# ooooooh toyota!!!



## mzreyes (Apr 24, 2007)

hahaha.. hella thought of the commerical as I was going to toyota to cover someones shift. it was.. interesting. 

face..
a lil bit of foundation.. powder..concealor
dark msf
dollymix blush
shimpange msf
pearl blossom b/p

eyes..
baselight paint
whistle e/s
mothbrown e/s
intoxicate e/s
violet trance e/s
carbon e/s
rite of spring e/s
vanilla pig.
nightfish f/l
benefit bad gal mascara
NYC glamour lashes (i know i always use these, but im in lovee 
	

	
	
		
		

		
			





 )

lips..
pink treat c/l
blankety l/s
aloof l/s
love nectar l/g (i've been using this a lot too!)








good ol' dark msfn makes my tatas not look so white. lol.




how random is this... lol!!


----------



## laura-doll (Apr 24, 2007)

lovely eye make up
your stunning
and i want ur boobs
xxx


----------



## mzreyes (Apr 24, 2007)

hehe thanks! they NEED to get bigger. just a tad


----------



## laura-doll (Apr 24, 2007)

lol
wish i had big boobs insted of these lil bee stings!
chuh


----------



## Indian Barbie (Apr 24, 2007)

i think I'll just say what everyone's thinking: nice bewbs! LOL. But yeah fabulous makeup


----------



## Peaches (Apr 24, 2007)

Love your makeup and your top is HOT! What brand is it?
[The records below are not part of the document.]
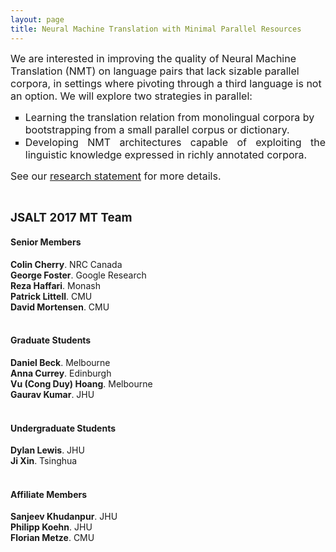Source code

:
 ```yaml
---
layout: page
title: Neural Machine Translation with Minimal Parallel Resources
---
```

<div><span style="font-size: 12pt;">We are interested in improving the quality of Neural Machine Translation (NMT) on language pairs that lack sizable parallel corpora, in settings where pivoting through a third language is not an option. We will explore two strategies in parallel:</span></div>
<ul style="list-style-type: square;">
<li><span style="font-size: 12pt;">Learning the translation relation from monolingual corpora by bootstrapping from a small parallel corpus or dictionary.</span></li>
<li style="text-align: justify;"><span style="font-size: 12pt;">Developing NMT architectures capable of exploiting the linguistic knowledge expressed in richly annotated corpora.</span></li>
</ul>
<p><span style="font-size: 12pt;">See our <a href="https://duyvuleo.github.io/ws17mt/research.html">research statement</a> for more details.</span></p>
<p>&nbsp;</p>
<p><span style="font-size: 14pt;"><strong>JSALT 2017 MT Team</strong></span></p>

<h4>Senior Members</h4>

<div class="media">
  <div class="media-body">
    <strong>Colin Cherry</strong>.
    NRC Canada<br/>
  </div>
</div>

<div class="media">
  <div class="media-body">
    <strong>George Foster</strong>.
    Google Research<br/>
  </div>
</div>


<div class="media">
  <div class="media-body">
    <strong>Reza Haffari</strong>.
    Monash<br/>
  </div>
</div>


<div class="media">
  <div class="media-body">
    <strong>Patrick Littell</strong>.
    CMU<br/>
  </div>
</div>


<div class="media">
  <div class="media-body">
    <strong>David Mortensen</strong>.
    CMU<br/>
  </div>
</div>

<br/>

<h4>Graduate Students</h4>

<div class="media">
  <div class="media-body">
    <strong>Daniel Beck</strong>.
    Melbourne<br/>
  </div>
</div>

<div class="media">
  <div class="media-body">
    <strong>Anna Currey</strong>.
    Edinburgh<br/>
  </div>
</div>

<div class="media">
  <div class="media-body">
    <strong>Vu (Cong Duy) Hoang</strong>.
    Melbourne<br/>
  </div>
</div>

<div class="media">
  <div class="media-body">
    <strong>Gaurav Kumar</strong>.
    JHU<br/>
  </div>
</div> 

<br/>

<h4>Undergraduate Students</h4>

<div class="media">
  <div class="media-body">
    <strong>Dylan Lewis</strong>.
    JHU<br/>
  </div>
</div>

<div class="media">
  <div class="media-body">
    <strong>Ji Xin</strong>.
    Tsinghua<br/>
  </div>
</div> 

<br/>

<h4>Affiliate Members</h4>

<div class="media">
  <div class="media-body">
    <strong>Sanjeev Khudanpur</strong>.
    JHU<br/>
  </div>
</div>

<div class="media">
  <div class="media-body">
    <strong>Philipp Koehn</strong>.
    JHU<br/>
  </div>
</div> 

<div class="media">
  <div class="media-body">
    <strong>Florian Metze</strong>.
    CMU<br/>
  </div>
</div> 
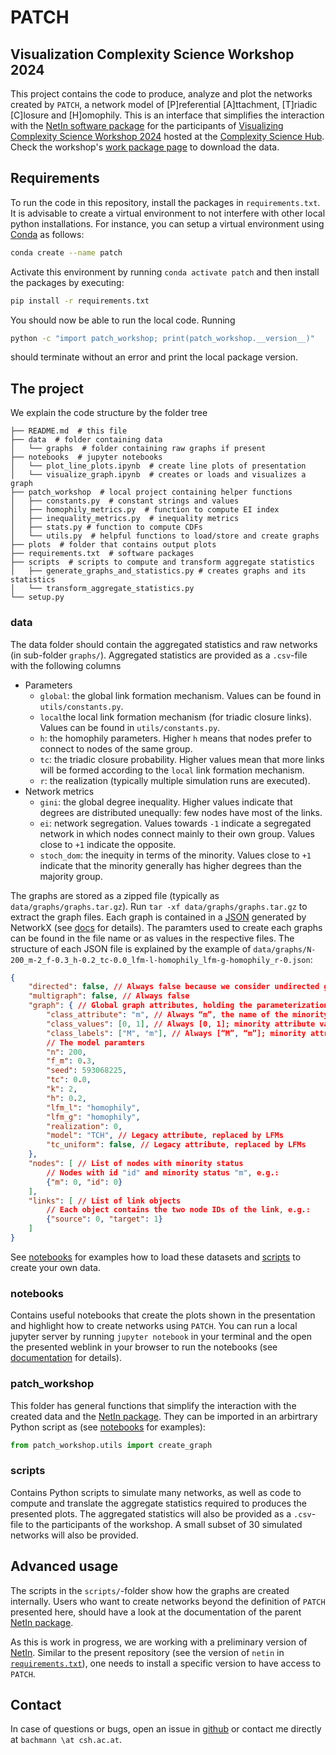 # PATCH
## Visualization Complexity Science Workshop 2024
This project contains the code to produce, analyze and plot the networks created by `PATCH`, a network model of [P]referential [A]ttachment, [T]riadic [C]losure and [H]omophily.
This is an interface that simplifies the interaction with the [NetIn software package](https://cshvienna.github.io/NetworkInequalities/) for the participants of [Visualizing Complexity Science Workshop 2024](https://vis.csh.ac.at/vis-workshop-2024/) hosted at the [Complexity Science Hub](https://csh.ac.at).
Check the workshop's [work package page](https://vis.csh.ac.at/vis-workshop-2024/workpackage.html) to download the data.

## Requirements
To run the code in this repository, install the packages in `requirements.txt`.
It is advisable to create a virtual environment to not interfere with other local python installations.
For instance, you can setup a virtual environment using [Conda](https://conda.io/projects/conda/en/latest/user-guide/getting-started.html) as follows:
```bash
conda create --name patch
```
Activate this environment by running ```conda activate patch``` and then install the packages by executing:
```bash
pip install -r requirements.txt
```
You should now be able to run the local code.
Running
```bash
python -c "import patch_workshop; print(patch_workshop.__version__)"
```
should terminate without an error and print the local package version.

## The project
We explain the code structure by the folder tree
```
├── README.md  # this file
├── data  # folder containing data
│   └── graphs  # folder containing raw graphs if present
├── notebooks  # jupyter notebooks
│   └── plot_line_plots.ipynb  # create line plots of presentation
│   └── visualize_graph.ipynb  # creates or loads and visualizes a graph
├── patch_workshop  # local project containing helper functions
│   ├── constants.py  # constant strings and values
│   ├── homophily_metrics.py  # function to compute EI index
│   ├── inequality_metrics.py  # inequality metrics
│   ├── stats.py # function to compute CDFs
│   └── utils.py  # helpful functions to load/store and create graphs
├── plots  # folder that contains output plots
├── requirements.txt  # software packages
├── scripts  # scripts to compute and transform aggregate statistics
│   ├── generate_graphs_and_statistics.py # creates graphs and its statistics
│   └── transform_aggregate_statistics.py
└── setup.py
```

### data
The data folder should contain the aggregated statistics and raw networks (in sub-folder `graphs/`).
Aggregated statistics are provided as a `.csv`-file with the following columns
- Parameters
    - `global`: the global link formation mechanism. Values can be found in `utils/constants.py`.
    - `local`the local link formation mechanism (for triadic closure links). Values can be found in `utils/constants.py`.
    - `h`: the homophily parameters. Higher `h` means that nodes prefer to connect to nodes of the same group.
    - `tc`: the triadic closure probability. Higher values mean that more links will be formed according to the `local` link formation mechanism.
    - `r`: the realization (typically multiple simulation runs are executed).
- Network metrics
    - `gini`: the global degree inequality. Higher values indicate that degrees are distributed unequally: few nodes have most of the links.
    - `ei`: network segregation. Values towards `-1` indicate a segregated network in which nodes connect mainly to their own group. Values close to `+1` indicate the opposite.
    - `stoch_dom`: the inequity in terms of the minority. Values close to `+1` indicate that the minority generally has higher degrees than the majority group.

The graphs are stored as a zipped file (typically as `data/graphs/graphs.tar.gz`).
Run ```tar -xf data/graphs/graphs.tar.gz``` to extract the graph files.
Each graph is contained in a [JSON](https://de.wikipedia.org/wiki/JavaScript_Object_Notation) generated by NetworkX (see [docs](https://networkx.org/documentation/stable/reference/readwrite/json_graph.html) for details).
The paramters used to create each graphs can be found in the file name or as values in the respective files.
The structure of each JSON file is explained by the example of `data/graphs/N-200_m-2_f-0.3_h-0.2_tc-0.0_lfm-l-homophily_lfm-g-homophily_r-0.json`:

```json
{
    "directed": false, // Always false because we consider undirected graphs only
    "multigraph": false, // Always false
    "graph": { // Global graph attributes, holding the parameterization
        "class_attribute": "m", // Always “m”, the name of the minority attribute
        "class_values": [0, 1], // Always [0, 1]; minority attribute values
        "class_labels": ["M", "m"], // Always [“M”, “m”]; minority attribute labels
        // The model paramters
        "n": 200,
        "f_m": 0.3,
        "seed": 593068225,
        "tc": 0.0,
        "k": 2,
        "h": 0.2,
        "lfm_l": "homophily",
        "lfm_g": "homophily",
        "realization": 0,
        "model": "TCH", // Legacy attribute, replaced by LFMs
        "tc_uniform": false, // Legacy attribute, replaced by LFMs
    },
    "nodes": [ // List of nodes with minority status
        // Nodes with id "id" and minority status "m", e.g.:
        {"m": 0, "id": 0}
    ],
    "links": [ // List of link objects
        // Each object contains the two node IDs of the link, e.g.:
        {"source": 0, "target": 1}
    ]
}
```
See [notebooks](#notebooks) for examples how to load these datasets and [scripts](#scripts) to create your own data.

### notebooks
Contains useful notebooks that create the plots shown in the presentation and highlight how to create networks using `PATCH`.
You can run a local jupyter server by running ```jupyter notebook``` in your terminal and the open the presented weblink in your browser to run the notebooks (see [documentation](https://docs.jupyter.org/en/latest/) for details).

### patch_workshop
This folder has general functions that simplify the interaction with the created data and the [NetIn package](https://cshvienna.github.io/NetworkInequalities/).
They can be imported in an arbirtrary Python script as (see [notebooks](#notebooks) for examples):
```python
from patch_workshop.utils import create_graph
```

### scripts
Contains Python scripts to simulate many networks, as well as code to compute and translate the aggregate statistics required to produces the presented plots.
The aggregated statistics will also be provided as a `.csv`-file to the participants of the workshop.
A small subset of 30 simulated networks will also be provided.

## Advanced usage
The scripts in the `scripts/`-folder show how the graphs are created internally.
Users who want to create networks beyond the definition of `PATCH` presented here, should have a look at the documentation of the parent [NetIn package](https://cshvienna.github.io/NetworkInequalities/).

As this is work in progress, we are working with a preliminary version of [NetIn](https://github.com/CSHVienna/NetworkInequalities/tree/erpatch).
Similar to the present repository (see the version of `netin` in [`requirements.txt`](requirements.txt)), one needs to install a specific version to have access to `PATCH`.

## Contact
In case of questions or bugs, open an issue in [github](https://github.com/mannbach/2024_visualizing_complexity_patch/issues) or contact me directly at `bachmann \at csh.ac.at`.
Love Nectar is the shiz. It is my favourite Lustreglass <3


----------



## amoona (Apr 24, 2007)

Love the make-up as always but ummmm ... is the paint in your room LV print?! Please explain where you got those stenciles haha. I want to paint my room like that!!!!


----------



## Midgard (Apr 24, 2007)

Stunning!


----------



## yummy411 (Apr 24, 2007)

gorgeous! okay i so need rite of spring now. i didn't get it originally cuz i have motif and vex.. but yeh right of spring would be hot too....


----------



## n_c (Apr 24, 2007)

How is it that you manage to always have flawless mu on?...Im in love with all of your looks girlie...thanks for sharing


----------



## Edie (Apr 24, 2007)

Quote:

   Originally Posted by *amoona* 

 
_Love the make-up as always but ummmm ... is the paint in your room LV print?! Please explain where you got those stenciles haha. I want to paint my room like that!!!!_

 
Haha I was thinking the same thing!  
	

	
	
		
		

		
		
	


	




  Although I couldn't paint that on my wall because my bf would kill me but gawd it looks hot


----------



## Jayne (Apr 24, 2007)

gorgeous 
	

	
	
		
		

		
		
	


	



i always just LOVE your lips combo'


----------



## HayleyVengeance (Apr 24, 2007)

gorgeous!


----------



## chrisantiss (Apr 24, 2007)

very pretty


----------



## eighmii (Apr 24, 2007)

Quote:

   Originally Posted by *Edie* 

 
_Haha I was thinking the same thing! 
	

	
	
		
		

		
		
	


	




 Although I couldn't paint that on my wall because my bf would kill me but gawd it looks hot 
	

	
	
		
		

		
		
	


	


_

 

oh my god! i'm gonna atleast convince him to let me to a bathroom! thats amazing!


----------



## linkas (Apr 24, 2007)

Hottie!


----------



## Fairybelle (Apr 24, 2007)

Your MU always looks flawless since your complexion is so pretty!  Fantastic job on the MU, and I just want to say that I LOVE your room's walls (I am an LV fanatic too)!  Hotness as always girl!


----------



## Shimmer (Apr 24, 2007)

HEY BOOBS!!!
Gorgeous as ever


----------



## slvrlips (Apr 24, 2007)

gorgeous


----------



## MACisME (Apr 24, 2007)

so pretty!


----------



## rosquared (Apr 24, 2007)

tutorial plz!


----------



## Krasevayadancer (Apr 24, 2007)

As gorgeous as ever! Did you really say you need bigger boobs? Mine are way too huge, want some of mine? lol


----------



## mzreyes (Apr 24, 2007)

Quote:

   Originally Posted by *Peaches* 

 
_Love your makeup and your top is HOT! What brand is it?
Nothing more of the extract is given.